Queers is an essential retelling of British LGBT history: EW review
Queers
- TV Show
Will & Grace and Transparent may be back, but don’t sleep on BBC America’s experimental series Queers, which premieres Wednesday, as you line up your fall LGBT viewing. Created by Mark Gatiss (Sherlock), it comprises eight 20-minute monologues that — taken together — span about a century of British gay life, placing human faces onto a tumultuous history. The format might feel a little stiff and unusual at first, as scripts juggle illuminating individual characters and providing detailed historical context, but each episode builds off of the last. Over time, Queers resonates with increasing force — and by the end, the series feels unsettlingly intimate.
Part of this has to do with the deceptively simple production: Episodes mostly feature one character in one place, yet there are small but pivotal aesthetic choices — a well-timed close-up on an acutely emotional moment; a fade-to-black after a particularly intense monologue — that consistently elevate the scripts and suffuse them with profound feeling. Indeed Queers is more artful than you’d probably expect of what’s essentially filmed theater. Installments begin with a short piano theme, and the filming style gives each character portrait a distinct, personal touch.

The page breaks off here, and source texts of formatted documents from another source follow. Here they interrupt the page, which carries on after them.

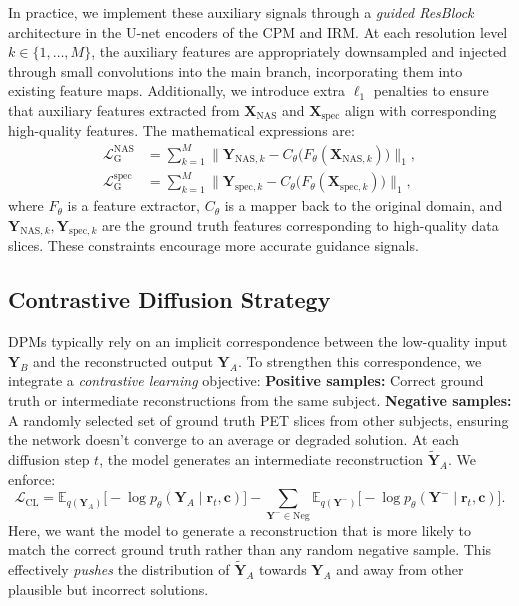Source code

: \documentclass[
reprint,
superscriptaddress,
nofootinbib,
amsmath,amssymb,
aps,
prd,
]{revtex4-2}
\begin{document}
In practice, we implement these auxiliary signals through a \emph{guided ResBlock} architecture\cite{Ren2022} in the U-net encoders of the CPM and IRM. At each resolution level \(k\in\{1,\dots,M\}\), the auxiliary features are appropriately downsampled and injected through small convolutions into the main branch, incorporating them into existing feature maps. Additionally, we introduce extra \(\ell_1\) penalties to ensure that auxiliary features extracted from \(\mathbf{X}_{\text{NAS}}\) and \(\mathbf{X}_{\text{spec}}\) align with corresponding high-quality features. The mathematical expressions are:
\begin{align}
\mathcal{L}^\text{NAS}_{\text{G}} &= \sum_{k=1}^M \Big\|\mathbf{Y}_{\text{NAS},k} - C_\theta\big(F_\theta(\mathbf{X}_{\text{NAS},k})\big)\Big\|_1,\\
\mathcal{L}^\text{spec}_{\text{G}} &= \sum_{k=1}^M \Big\|\mathbf{Y}_{\text{spec},k} - C_\theta\big(F_\theta(\mathbf{X}_{\text{spec},k})\big)\Big\|_1,
\end{align}
where \(F_\theta\) is a feature extractor, \(C_\theta\) is a mapper back to the original domain, and \(\mathbf{Y}_{\text{NAS},k},\mathbf{Y}_{\text{spec},k}\) are the ground truth features corresponding to high-quality data slices. These constraints encourage more accurate guidance signals.

\subsection{Contrastive Diffusion Strategy}
\label{sec:contrastive_diff}
DPMs typically rely on an implicit correspondence between the low-quality input \(\mathbf{Y}_B\) and the reconstructed output \(\mathbf{Y}_A\). To strengthen this correspondence, we integrate a \emph{contrastive learning} objective:
\textbf{Positive samples:} Correct ground truth or intermediate reconstructions from the same subject.
\textbf{Negative samples:} A randomly selected set of ground truth PET slices from other subjects, ensuring the network doesn't converge to an average or degraded solution.
At each diffusion step \(t\), the model generates an intermediate reconstruction \(\widetilde{\mathbf{Y}}_A\). We enforce:
\begin{equation}
\mathcal{L}_{\text{CL}} = \mathbb{E}_{q(\mathbf{Y}_A)}\big[-\log p_\theta(\mathbf{Y}_A\mid \mathbf{r}_t,\mathbf{c})\big] 
- \sum_{\mathbf{Y}^- \in \text{Neg}}\mathbb{E}_{q(\mathbf{Y}^-)}\big[-\log p_\theta(\mathbf{Y}^-\mid \mathbf{r}_t,\mathbf{c})\big].
\end{equation}
Here, we want the model to generate a reconstruction that is more likely to match the correct ground truth rather than any random negative sample. This effectively \emph{pushes} the distribution of \(\widetilde{\mathbf{Y}}_A\) towards \(\mathbf{Y}_A\) and away from other plausible but incorrect solutions.
\end{document}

Of course, given that the show’s format is single-person monologues, the quality of acting is its most crucial element. Fortunately — and, given the level of talent involved, rather expectedly — Queers excels in that regard. Across the eight episodes are eight very recognizable actors, many of whom are known for their queer filmography and all of whom do great work here. Some performances stand out nonetheless: Ben Whishaw plays a WWI soldier with tender, mournful grace; Rebecca Front is a quiet revelation as a ‘50s woman married to a closeted gay man, and Kadiff Kirwan — the only person of color in the cast — effortlessly expands the series’ boundaries as he recounts a harrowing wartime story of race, sexuality, and the limits of acceptance.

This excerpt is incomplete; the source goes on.